**What to work on:**
The response must contain each line of the material that holds "class".

**Records supplied:**
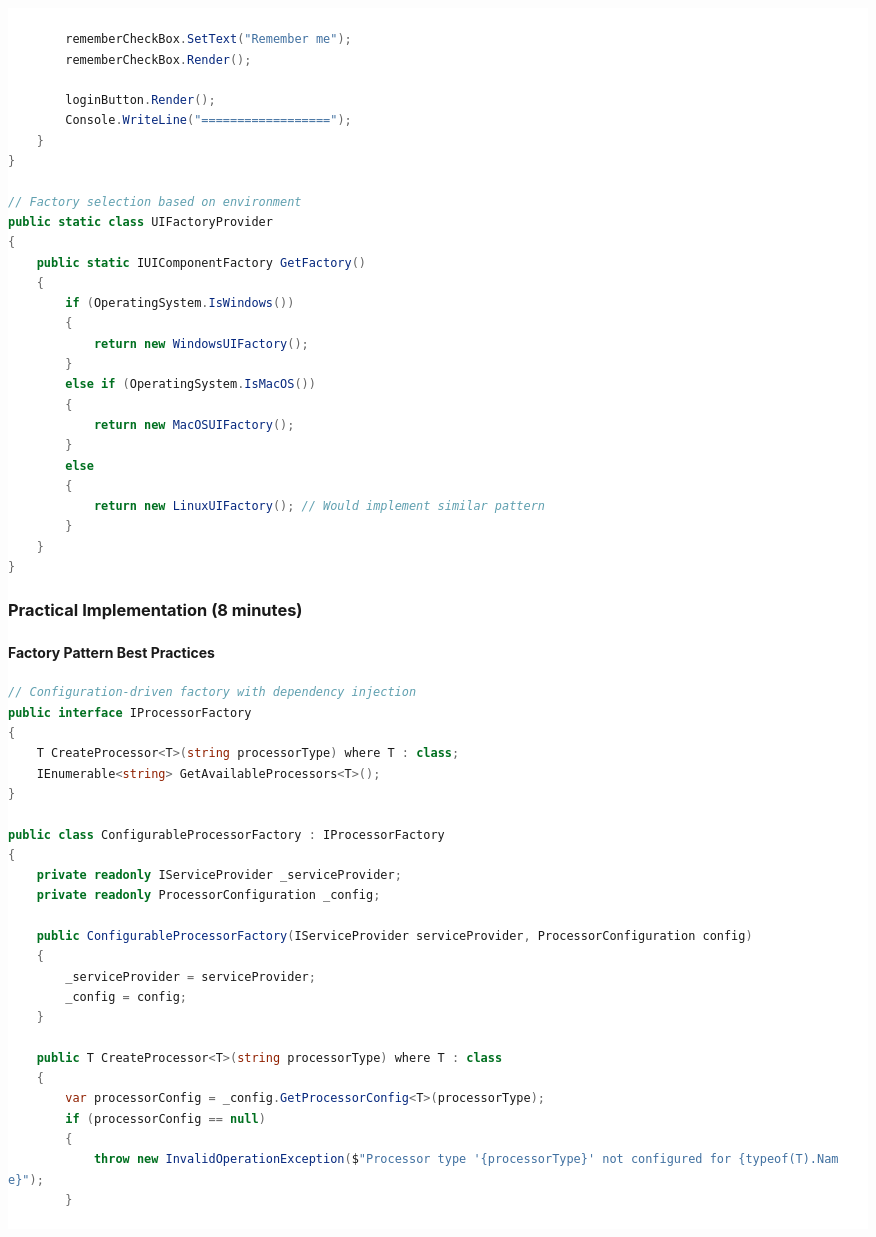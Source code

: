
 ```csharp
        
        rememberCheckBox.SetText("Remember me");
        rememberCheckBox.Render();
        
        loginButton.Render();
        Console.WriteLine("==================");
    }
}

// Factory selection based on environment
public static class UIFactoryProvider
{
    public static IUIComponentFactory GetFactory()
    {
        if (OperatingSystem.IsWindows())
        {
            return new WindowsUIFactory();
        }
        else if (OperatingSystem.IsMacOS())
        {
            return new MacOSUIFactory();
        }
        else
        {
            return new LinuxUIFactory(); // Would implement similar pattern
        }
    }
}
```

### Practical Implementation (8 minutes)

#### Factory Pattern Best Practices

```csharp
// Configuration-driven factory with dependency injection
public interface IProcessorFactory
{
    T CreateProcessor<T>(string processorType) where T : class;
    IEnumerable<string> GetAvailableProcessors<T>();
}

public class ConfigurableProcessorFactory : IProcessorFactory
{
    private readonly IServiceProvider _serviceProvider;
    private readonly ProcessorConfiguration _config;
    
    public ConfigurableProcessorFactory(IServiceProvider serviceProvider, ProcessorConfiguration config)
    {
        _serviceProvider = serviceProvider;
        _config = config;
    }
    
    public T CreateProcessor<T>(string processorType) where T : class
    {
        var processorConfig = _config.GetProcessorConfig<T>(processorType);
        if (processorConfig == null)
        {
            throw new InvalidOperationException($"Processor type '{processorType}' not configured for {typeof(T).Name}");
        }
        
```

**Answer to this exercise:**
public static class UIFactoryProvider
    T CreateProcessor<T>(string processorType) where T : class;
public class ConfigurableProcessorFactory : IProcessorFactory
    public T CreateProcessor<T>(string processorType) where T : class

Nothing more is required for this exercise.